Jesus then names his Twelve Disciples. After naming them, he immediately sends them forth. He tells them not to go into pagan territory or a Samaritan town. Rather, he instructs them to go to the ‘lost sheep’ of the house of Israel. In every town, they are to proclaim: ‘The Kingdom of heaven is at hand.’
Imagine yourself as one of these disciples. Jesus is standing right in front of you and giving you these instructions. How do you think you would respond? Would you take Jesus’ words literally? Would you believe that you had been given the power to drive out demons and unclean spirits and to heal the afflicted? Are you anxious or fearful about this call? Or are you raring to go and ready try out your new powers?
The reality is: each of us has the ability to heal. Most likely we will not be able to heal a physical illness. However we can help heal someone’s spirit or belief in themselves. We have the power to gift another person with our care, love and attention. All of these gifts are healing gifts. And we also need to receive these gifts from others.
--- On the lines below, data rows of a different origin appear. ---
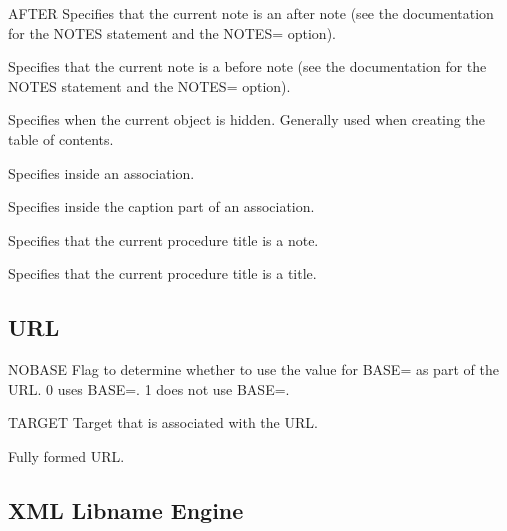 \begin{description}

AFTER	 Specifies that the current note is an after note (see the documentation for the NOTES statement and the NOTES= option).

Specifies that the current note is a before note (see the documentation for the NOTES statement and the NOTES= option).

Specifies when the current object is hidden. Generally used when creating the table of contents.

Specifies inside an association.

Specifies inside the caption part of an association.

Specifies that the current procedure title is a note.

Specifies that the current procedure title is a title.

\end{description}

\subsection{URL}

\begin{description}

NOBASE	Flag to determine whether to use the value for BASE= as part of the URL. 0 uses BASE=. 1 does not use BASE=.

TARGET	Target that is associated with the URL.

Fully formed URL.

\end{description}

\subsection{XML Libname Engine}

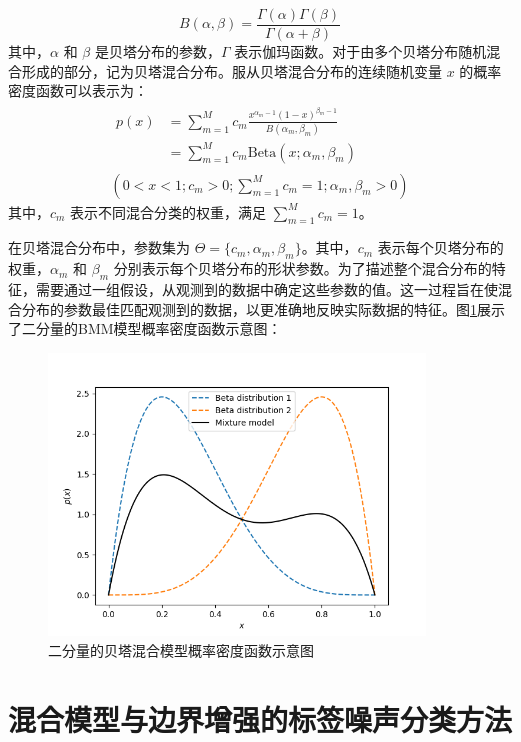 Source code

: \begin{equation}
    B(\alpha, \beta) = \frac{\Gamma(\alpha) \Gamma(\beta)}{\Gamma(\alpha + \beta)}
\end{equation}
其中，$\alpha$ 和 $\beta$ 是贝塔分布的参数，$\Gamma$ 表示伽玛函数。对于由多个贝塔分布随机混合形成的部分，记为贝塔混合分布。服从贝塔混合分布的连续随机变量 $x$ 的概率密度函数可以表示为：
\begin{equation}
    \label{eq:beta}
    \begin{gathered}
        \begin{aligned}
            p(x) & = \sum_{m=1}^M c_m \frac{x^{\alpha_m - 1} (1 - x)^{\beta_m - 1}}{B(\alpha_m, \beta_m)} \\
                 & = \sum_{m=1}^M c_m \text{Beta}(x; \alpha_m, \beta_m)
        \end{aligned}
        \\
        (0 < x < 1; c_m > 0; \sum_{m=1}^M c_m = 1; \alpha_m, \beta_m > 0)
    \end{gathered}
\end{equation}
其中，$c_m$ 表示不同混合分类的权重，满足 $\sum_{m=1}^M c_m=1$。

在贝塔混合分布中，参数集为 $\Theta = \{c_m, \alpha_m, \beta_m\}$。其中，$c_m$ 表示每个贝塔分布的权重，$\alpha_m$ 和 $\beta_m$ 分别表示每个贝塔分布的形状参数。为了描述整个混合分布的特征，需要通过一组假设，从观测到的数据中确定这些参数的值。这一过程旨在使混合分布的参数最佳匹配观测到的数据，以更准确地反映实际数据的特征。图\ref{BMM}展示了二分量的BMM模型概率密度函数示意图：
\begin{figure}[ht!]
    \centering
    \includegraphics[width=10cm]{pic/chapter4/BMM.png}
    \caption{二分量的贝塔混合模型概率密度函数示意图}
    \label{BMM}
\end{figure}

\section{混合模型与边界增强的标签噪声分类方法}
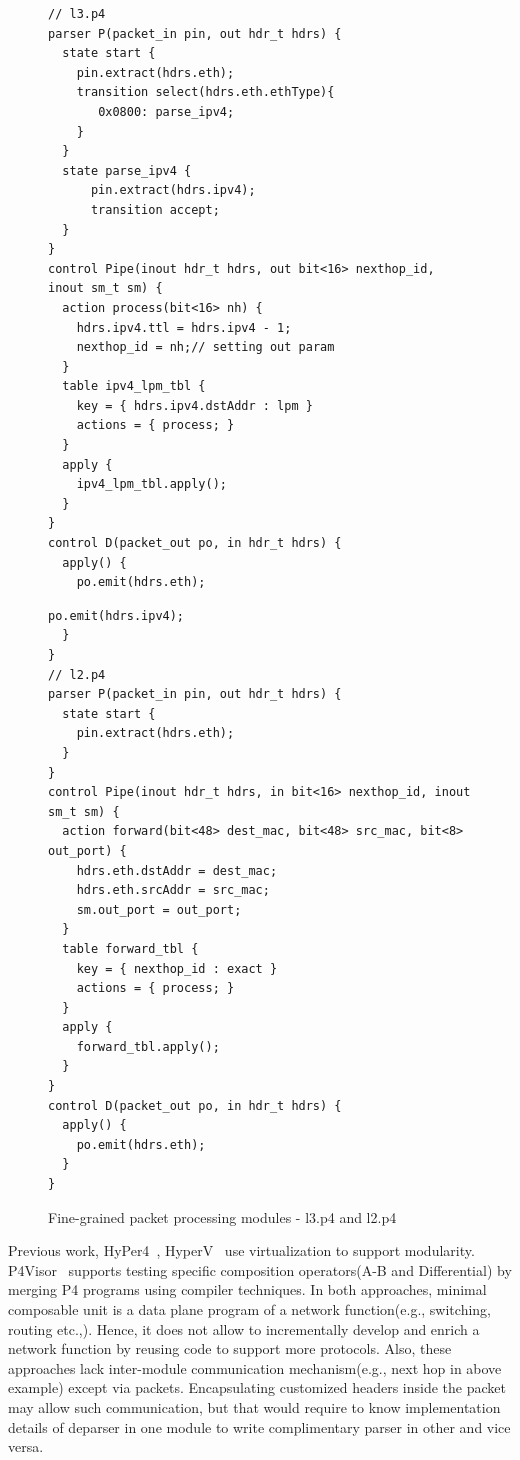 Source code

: \documentclass[10pt,sigconf,letterpaper,anonymous]{acmart}
\begin{document}
\begin{figure}
\noindent \begin{minipage}[t]{.48\textwidth}
\begin{lstlisting}[frame=none]
// l3.p4
parser P(packet_in pin, out hdr_t hdrs) {
  state start {
    pin.extract(hdrs.eth);
    transition select(hdrs.eth.ethType){
       0x0800: parse_ipv4;
    }
  }
  state parse_ipv4 {
      pin.extract(hdrs.ipv4);
      transition accept;
  }
}
control Pipe(inout hdr_t hdrs, out bit<16> nexthop_id, inout sm_t sm) {
  action process(bit<16> nh) {
    hdrs.ipv4.ttl = hdrs.ipv4 - 1;
    nexthop_id = nh;// setting out param
  }
  table ipv4_lpm_tbl {
    key = { hdrs.ipv4.dstAddr : lpm } 
    actions = { process; }
  }
  apply {
    ipv4_lpm_tbl.apply();
  }
}
control D(packet_out po, in hdr_t hdrs) {
  apply() {
    po.emit(hdrs.eth);
\end{lstlisting}
\end{minipage}
\hfill\begin{minipage}[t]{.48\textwidth}
\begin{lstlisting}[frame=none]
    po.emit(hdrs.ipv4);
  }
}
// l2.p4
parser P(packet_in pin, out hdr_t hdrs) {
  state start {
    pin.extract(hdrs.eth);
  }
}
control Pipe(inout hdr_t hdrs, in bit<16> nexthop_id, inout sm_t sm) {
  action forward(bit<48> dest_mac, bit<48> src_mac, bit<8> out_port) {
    hdrs.eth.dstAddr = dest_mac;
    hdrs.eth.srcAddr = src_mac;
    sm.out_port = out_port;    
  }
  table forward_tbl {
    key = { nexthop_id : exact } 
    actions = { process; }
  }
  apply {
    forward_tbl.apply();
  }
}
control D(packet_out po, in hdr_t hdrs) {
  apply() {
    po.emit(hdrs.eth);
  }
}
\end{lstlisting}
\end{minipage}
\vspace*{-10pt}
\caption{Fine-grained packet processing modules - l3.p4  and l2.p4}
\label{fig:l3.p4.l2.p4}
\end{figure}


Previous work, HyPer4~\cite{Hancock:2016:HUP:2999572.2999607}, HyperV~\cite{8038396} use virtualization to support modularity.
P4Visor~\cite{Zheng:2018:PLV:3281411.3281436} supports testing specific composition operators(A-B and Differential) by merging P4 programs using compiler techniques.
In both approaches, minimal composable unit is a data plane program of a network function(e.g., switching, routing etc.,). 
Hence, it does not allow to incrementally develop and enrich a network function by reusing code to support more protocols.
Also, these approaches lack inter-module communication mechanism(e.g., next hop in above example) except via packets.
Encapsulating customized headers inside the packet may allow such communication, but that would require to know
implementation details of deparser in one module to write complimentary parser in other and vice versa. 
\end{document}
Today, I invite you to be mindful and give freely of the gifts that you have to share. It simply may be spending a few moments with someone who needs a bit of attention. Or perhaps it is taking the time to help a friend with a project or their cleaning. Or perhaps it is having a relaxing lunch with a friend.
I also invite you to be mindful of the gifts that others share with you. You will receive them! Today, may we be mindful of noticing the gifts we receive! May we also be grateful for the love and care of the giver!
Tuesday, July 7, 2015
14th Tuesday in Ordinary Time – Matthew 9:32-38
The focus of this Gospel is another healing story. Today a demoniac is brought to Jesus. This man also was mute. He had been unable to speak since the demon had taken possession of him. Jesus immediately drove the demon out of the man and the man once again was able to speak. All who witnessed this healing were amazed and awed. They had never seen anything like this in Israel. However, the Pharisees disagreed and criticized Jesus. They proclaimed: “He drives out demons by the prince of demons.” However, their statement did not deter the people from believing in Jesus.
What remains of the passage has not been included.